Charlie
This afternoon has been crazy. I just found out that I will be a dad again to another boy, Hannah and I have just had sex again and now she's running back to Adam Sackler. In hindsight, I've realised that bringing up her moving out triggered an outburst within her, but I wanted to know how she felt about me and I fucked that one up. I just wish that I was good enough for her, over these past few weeks seeing her with the boys and how good she is with them warms my heart. A few days ago we took Henry and Grover to Central Park, Henry was telling Hannah a whole story on how much he wanted this Captain America toy that all of his friends have, I made it clear to him that he has enough toys and that he should wait for his birthday. The next day Hannah came back from a walk and gave Henry a present - Captain America. She hardly has any money herself, yet she went out of her way to make my boy happy and I sure had a happy boy for the rest of the evening. Her laughter fills the apartment with so much happiness, added to the fact that she is going to be the mother of my child, I know that I am developing feelings for her. I found out through some other cast members that Adam and Hannah have a history together; they were in a long-term relationship and it ended with Adam cheating on her. That's what he is doing now on his wife with Hannah, every chance she gets she is with him and it irritates the shit out of me. It makes me feel sick to think that he is just using this girl that I deeply care about and I won't let it happen any longer.
Hannah
"I don't get it Adam, he blows hot and cold. One minute we are having passionate sex and in the next breath he is asking me when am I moving out." Adam sighs, "Well, I told you he could be a dick. He is a good dad, I'll give him that, but in other ways he's an arsehole." I agree with him, I can't be hanging around someone that I'm attracted to when they are playing games with me and sleeping with another woman. "Can I stay with you tonight, Adam?" He sits back in his chair and laughs, "I really don't think that's a good idea, Natalia will freak." He is right, I don't want to rock the boat on his marriage. "Ok, that's fine. I'll just sneak in and hope he doesn't hear me. I don't really want to see him at the moment, I'm too angry and I'll say something I'll regret." I pay my share of the bill and give Adam a hug, I look up into his eyes and I'm back to being twenty-four year old Hannah again. He lifts my chin with his hand and his mouth is on mine. Feelings of nostalgia, regret, longing and love are churning inside me, I'm so confused, as good as it feels to kiss Adam again I know that my heart is firmly elsewhere now. I pull away first and he brushes his fingers cross his lips, like how a teenager would after he has just had his first kiss. He nods at me with a silent agreement that he knows nothing further will happen between us again, in an odd way I feel like I am losing him all over again, but I know that I am gaining something great in the process. "I'm so grateful for you," he tells me. "No, I'm grateful for you. After all these years and now we are finally back in each other's lives, promise that this will never change, I can't imagine losing you again." He rubs my back and responds, "You never lost me, kid. I was always here."

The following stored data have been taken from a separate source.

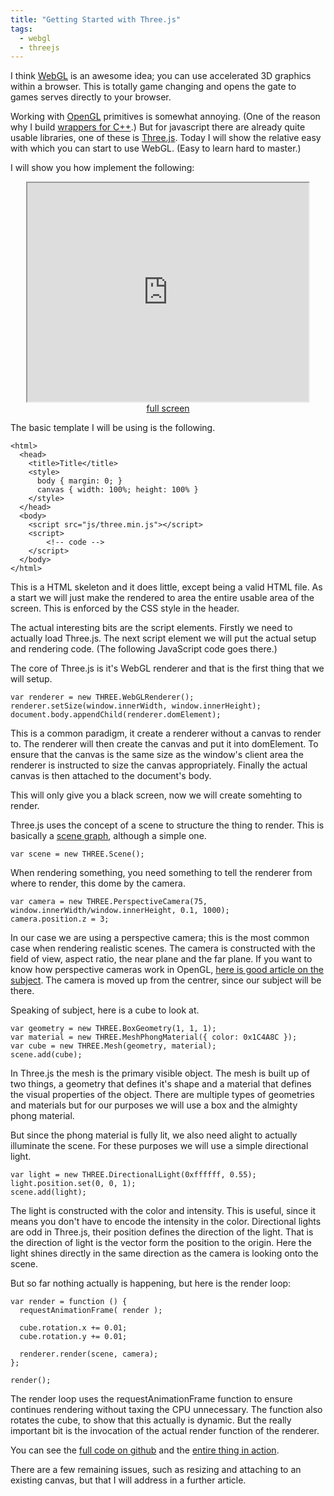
 ```yaml
---
title: "Getting Started with Three.js"
tags:
  - webgl
  - threejs
---
```


I think [WebGL] is an awesome idea; you can use accelerated 3D graphics within 
a browser. This is totally game changing and opens the gate to games serves 
directly to your browser. 

Working with [OpenGL] primitives is somewhat annoying. (One of the reason why
I build [wrappers for C++][pkzo].) But for javascript there are already quite 
usable libraries, one of these is [Three.js]. Today I will show the relative 
easy with which you can start to use WebGL. (Easy to learn hard to master.)

I will show you how implement the following:

<!-- TODO get bootstrap to do the heavy lifting -->
<div style="text-align: center">  
  <iframe style="width: 450px; height: 350px" src="http://three.rioki.org/first.html"></iframe>
  <br>
  <a href="http://three.rioki.org/first.html">full screen</a>
</div>

<!--more-->

The basic template I will be using is the following.

    <html>
      <head>
        <title>Title</title>
        <style>
          body { margin: 0; }
          canvas { width: 100%; height: 100% }
        </style>
      </head>
      <body>    
        <script src="js/three.min.js"></script>    
        <script>
            <!-- code -->
        </script>
      </body>
    </html>
    
This is a HTML skeleton and it does little, except being a valid HTML file. As 
a start we will just make the rendered to area the entire usable area of the 
screen. This is enforced by the CSS style in the header.

The actual interesting bits are the script elements. Firstly we need to actually
load Three.js. The next script element we will put the actual setup and 
rendering code. (The following JavaScript code goes there.)

The core of Three.js is it's WebGL renderer and that is the first thing
that we will setup.

    var renderer = new THREE.WebGLRenderer();
    renderer.setSize(window.innerWidth, window.innerHeight);
    document.body.appendChild(renderer.domElement);

This is a common paradigm, it create a renderer without a canvas to render to. 
The renderer will then create the canvas and put it into domElement. To ensure
that the canvas is the same size as the window's client area the renderer is 
instructed to size the canvas appropriately. Finally the actual canvas is then 
attached to the document's body. 

This will only give you a black screen, now we will create somehting to render.

Three.js uses the concept of a scene to structure the thing to render. This
is basically a [scene graph][1], although a simple one.

    var scene = new THREE.Scene();
    
When rendering something, you need something to tell the renderer from where to 
render, this dome by the camera.

    var camera = new THREE.PerspectiveCamera(75, window.innerWidth/window.innerHeight, 0.1, 1000);
    camera.position.z = 3;
    
In our case we are using a perspective camera; this is the most common case when
rendering realistic scenes. The camera is constructed with the field of view, 
aspect ratio, the near plane and the far plane. If you want to know how 
perspective cameras work in OpenGL, [here is good article on the subject][2]. 
The camera is moved up from the centrer, since our subject will be there.

Speaking of subject, here is a cube to look at.

    var geometry = new THREE.BoxGeometry(1, 1, 1);
    var material = new THREE.MeshPhongMaterial({ color: 0x1C4A8C });
    var cube = new THREE.Mesh(geometry, material);
    scene.add(cube);

In Three.js the mesh is the primary visible object. The mesh is built up of two
things, a geometry that defines it's shape and a material that defines the 
visual properties of the object. There are multiple types of geometries and
materials but for our purposes we will use a box and the almighty phong material. 

But since the phong material is fully lit, we also need alight to actually 
illuminate the scene. For these purposes we will use a simple directional light.

    var light = new THREE.DirectionalLight(0xffffff, 0.55);
    light.position.set(0, 0, 1);
    scene.add(light);
    
The light is constructed with the color and intensity. This is useful, since it 
means you don't have to encode the intensity in the color. Directional lights are
odd in Three.js, their position defines the direction of the light. That is
the direction of light is the vector form the position to the origin. Here the 
light shines directly in the same direction as the camera is looking onto the
scene.

But so far nothing actually is happening, but here is the render loop:

    var render = function () {
      requestAnimationFrame( render );

      cube.rotation.x += 0.01;
      cube.rotation.y += 0.01;

      renderer.render(scene, camera);
    };

    render();

The render loop uses the requestAnimationFrame function to ensure continues 
rendering without taxing the CPU unnecessary. The function also rotates the cube,
to show that this actually is dynamic. But the really important bit is the 
invocation of the actual render function of the renderer.

You can see the [full code on github][3] and the [entire thing in action][4].

There are a few remaining issues, such as resizing and attaching to an existing
canvas, but that I will address in a further article.
    
[WebGL]: https://www.chromeexperiments.com/webgl
[OpenGL]: https://www.opengl.org/
[pkzo]: https://github.com/rioki/pkzo
[Three.js]: http://threejs.org/
[1]: https://en.wikipedia.org/wiki/Scene_graph
[2]: http://blog.db-in.com/cameras-on-opengl-es-2-x/
[3]: https://github.com/rioki/three.rioki.org/blob/master/first.html
[4]: http://three.rioki.org/first.html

I go home to an empty apartment, Grover is with my mom as she is in New York, and has volunteered to look after him for the night. She didn't take my pregnancy well at all; I had another lecture on how I'm barely coping with one child let alone another. I love my mother but she just doesn't get me, I'm not perfect, but I know for a fact that I love my kids and they will always come first. Charlie knows that too, I have seen him watching me when I've been looking after Grover and Henry, even if it's just me
reading them a story he has this look on his face and I can tell that he knows that I will be a good mother to his new baby boy. As much as this is a complicated situation there is not another man on this Earth that I would rather be doing this with than Charlie Barber.Charlie
I come home to silence. Hannah is sleeping in the bedroom, and as much as I want to get in bed and hold her, I know that it could escalate into an argument. I walked to the Brooklyn Bridge, that's where I do a lot of my thinking and just stared out into the night sky. Now that Hannah, Grover, and this new baby are in my life, there is no way I want them to go. I have been incredibly lonely these past couple of years and Hannah has burst in, literally, into my life and has changed it for the better. Tomorrow I will take her out for dinner and I will lay all my cards out on the table. I can't let the one good thing in my life, apart from Henry, leave me this time, no way am I going to let that happen.
YOU ARE READING
A Third Boy
FanficWhen a single mom decides to have another baby through artificial insemination it seems like a great idea. A chance meeting with a stranger changes her plans ever so slightly....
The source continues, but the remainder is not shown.